▸ Entries supplied
----------

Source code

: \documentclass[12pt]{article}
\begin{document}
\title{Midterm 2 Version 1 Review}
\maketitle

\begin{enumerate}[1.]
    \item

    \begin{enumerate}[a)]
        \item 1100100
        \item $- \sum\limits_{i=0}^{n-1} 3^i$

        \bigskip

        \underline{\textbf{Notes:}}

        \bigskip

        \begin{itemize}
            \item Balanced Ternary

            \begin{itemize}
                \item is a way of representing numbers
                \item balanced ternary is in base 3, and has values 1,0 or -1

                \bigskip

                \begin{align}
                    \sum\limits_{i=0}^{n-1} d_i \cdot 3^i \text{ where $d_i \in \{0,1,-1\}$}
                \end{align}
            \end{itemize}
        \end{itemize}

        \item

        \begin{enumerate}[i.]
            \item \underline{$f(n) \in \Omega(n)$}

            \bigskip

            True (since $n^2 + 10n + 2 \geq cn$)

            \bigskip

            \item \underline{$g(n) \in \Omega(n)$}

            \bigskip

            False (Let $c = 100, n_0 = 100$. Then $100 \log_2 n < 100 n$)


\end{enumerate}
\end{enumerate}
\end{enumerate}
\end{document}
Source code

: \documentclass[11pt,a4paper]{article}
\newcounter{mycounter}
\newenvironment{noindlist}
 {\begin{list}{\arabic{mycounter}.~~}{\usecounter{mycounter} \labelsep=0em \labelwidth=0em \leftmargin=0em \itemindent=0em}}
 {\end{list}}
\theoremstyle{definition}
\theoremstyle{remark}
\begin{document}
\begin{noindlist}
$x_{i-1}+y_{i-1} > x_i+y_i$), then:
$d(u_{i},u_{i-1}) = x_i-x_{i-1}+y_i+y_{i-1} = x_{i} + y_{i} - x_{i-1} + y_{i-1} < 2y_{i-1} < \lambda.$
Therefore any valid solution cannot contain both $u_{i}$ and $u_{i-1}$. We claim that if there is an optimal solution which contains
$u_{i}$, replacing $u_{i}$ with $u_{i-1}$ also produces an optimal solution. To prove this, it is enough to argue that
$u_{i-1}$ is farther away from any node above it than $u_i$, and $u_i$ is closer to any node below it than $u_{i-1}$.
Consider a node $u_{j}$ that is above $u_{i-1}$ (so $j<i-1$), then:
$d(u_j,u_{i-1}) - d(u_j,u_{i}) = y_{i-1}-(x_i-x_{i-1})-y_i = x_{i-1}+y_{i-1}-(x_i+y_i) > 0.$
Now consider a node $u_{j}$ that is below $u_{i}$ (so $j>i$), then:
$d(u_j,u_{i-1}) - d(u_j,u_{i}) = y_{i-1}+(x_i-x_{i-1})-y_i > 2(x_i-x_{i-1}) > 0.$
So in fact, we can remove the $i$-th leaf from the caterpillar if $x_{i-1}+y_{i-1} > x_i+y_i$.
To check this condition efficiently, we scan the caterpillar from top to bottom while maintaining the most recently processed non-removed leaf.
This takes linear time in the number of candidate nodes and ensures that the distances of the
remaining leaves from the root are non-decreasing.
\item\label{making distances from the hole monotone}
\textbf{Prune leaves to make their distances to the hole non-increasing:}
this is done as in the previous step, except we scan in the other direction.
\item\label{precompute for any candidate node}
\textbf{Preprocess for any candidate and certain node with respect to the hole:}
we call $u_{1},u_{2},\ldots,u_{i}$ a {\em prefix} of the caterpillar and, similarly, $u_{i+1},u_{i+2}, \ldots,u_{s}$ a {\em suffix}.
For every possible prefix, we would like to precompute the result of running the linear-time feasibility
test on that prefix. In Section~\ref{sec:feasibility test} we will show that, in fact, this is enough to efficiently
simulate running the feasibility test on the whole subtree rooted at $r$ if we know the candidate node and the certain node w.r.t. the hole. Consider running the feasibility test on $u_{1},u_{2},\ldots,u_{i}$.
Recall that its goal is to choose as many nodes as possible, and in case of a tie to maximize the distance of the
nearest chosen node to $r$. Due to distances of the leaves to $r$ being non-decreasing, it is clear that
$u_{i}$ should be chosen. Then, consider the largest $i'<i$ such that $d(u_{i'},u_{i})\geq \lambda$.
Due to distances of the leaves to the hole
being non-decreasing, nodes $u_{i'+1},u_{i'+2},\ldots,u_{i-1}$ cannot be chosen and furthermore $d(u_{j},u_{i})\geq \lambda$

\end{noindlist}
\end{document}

----------

▸ Aim of the task
I need all of the records above retyped exactly, please.

▸ Response area
Source code

: \documentclass[12pt]{article}
\begin{document}
\title{Midterm 2 Version 1 Review}
\maketitle

\begin{enumerate}[1.]
    \item

    \begin{enumerate}[a)]
        \item 1100100
        \item $- \sum\limits_{i=0}^{n-1} 3^i$

        \bigskip

        \underline{\textbf{Notes:}}

        \bigskip

        \begin{itemize}
            \item Balanced Ternary

            \begin{itemize}
                \item is a way of representing numbers
                \item balanced ternary is in base 3, and has values 1,0 or -1

                \bigskip

                \begin{align}
                    \sum\limits_{i=0}^{n-1} d_i \cdot 3^i \text{ where $d_i \in \{0,1,-1\}$}
                \end{align}
            \end{itemize}
        \end{itemize}

        \item

        \begin{enumerate}[i.]
            \item \underline{$f(n) \in \Omega(n)$}

            \bigskip

            True (since $n^2 + 10n + 2 \geq cn$)

            \bigskip

            \item \underline{$g(n) \in \Omega(n)$}

            \bigskip

            False (Let $c = 100, n_0 = 100$. Then $100 \log_2 n < 100 n$)


\end{enumerate}
\end{enumerate}
\end{enumerate}
\end{document}
Source code

: \documentclass[11pt,a4paper]{article}
\newcounter{mycounter}
\newenvironment{noindlist}
 {\begin{list}{\arabic{mycounter}.~~}{\usecounter{mycounter} \labelsep=0em \labelwidth=0em \leftmargin=0em \itemindent=0em}}
 {\end{list}}
\theoremstyle{definition}
\theoremstyle{remark}
\begin{document}
\begin{noindlist}
$x_{i-1}+y_{i-1} > x_i+y_i$), then:
$d(u_{i},u_{i-1}) = x_i-x_{i-1}+y_i+y_{i-1} = x_{i} + y_{i} - x_{i-1} + y_{i-1} < 2y_{i-1} < \lambda.$
Therefore any valid solution cannot contain both $u_{i}$ and $u_{i-1}$. We claim that if there is an optimal solution which contains
$u_{i}$, replacing $u_{i}$ with $u_{i-1}$ also produces an optimal solution. To prove this, it is enough to argue that
$u_{i-1}$ is farther away from any node above it than $u_i$, and $u_i$ is closer to any node below it than $u_{i-1}$.
Consider a node $u_{j}$ that is above $u_{i-1}$ (so $j<i-1$), then:
$d(u_j,u_{i-1}) - d(u_j,u_{i}) = y_{i-1}-(x_i-x_{i-1})-y_i = x_{i-1}+y_{i-1}-(x_i+y_i) > 0.$
Now consider a node $u_{j}$ that is below $u_{i}$ (so $j>i$), then:
$d(u_j,u_{i-1}) - d(u_j,u_{i}) = y_{i-1}+(x_i-x_{i-1})-y_i > 2(x_i-x_{i-1}) > 0.$
So in fact, we can remove the $i$-th leaf from the caterpillar if $x_{i-1}+y_{i-1} > x_i+y_i$.
To check this condition efficiently, we scan the caterpillar from top to bottom while maintaining the most recently processed non-removed leaf.
This takes linear time in the number of candidate nodes and ensures that the distances of the
remaining leaves from the root are non-decreasing.
\item\label{making distances from the hole monotone}
\textbf{Prune leaves to make their distances to the hole non-increasing:}
this is done as in the previous step, except we scan in the other direction.
\item\label{precompute for any candidate node}
\textbf{Preprocess for any candidate and certain node with respect to the hole:}
we call $u_{1},u_{2},\ldots,u_{i}$ a {\em prefix} of the caterpillar and, similarly, $u_{i+1},u_{i+2}, \ldots,u_{s}$ a {\em suffix}.
For every possible prefix, we would like to precompute the result of running the linear-time feasibility
test on that prefix. In Section~\ref{sec:feasibility test} we will show that, in fact, this is enough to efficiently
simulate running the feasibility test on the whole subtree rooted at $r$ if we know the candidate node and the certain node w.r.t. the hole. Consider running the feasibility test on $u_{1},u_{2},\ldots,u_{i}$.
Recall that its goal is to choose as many nodes as possible, and in case of a tie to maximize the distance of the
nearest chosen node to $r$. Due to distances of the leaves to $r$ being non-decreasing, it is clear that
$u_{i}$ should be chosen. Then, consider the largest $i'<i$ such that $d(u_{i'},u_{i})\geq \lambda$.
Due to distances of the leaves to the hole
being non-decreasing, nodes $u_{i'+1},u_{i'+2},\ldots,u_{i-1}$ cannot be chosen and furthermore $d(u_{j},u_{i})\geq \lambda$

\end{noindlist}
\end{document}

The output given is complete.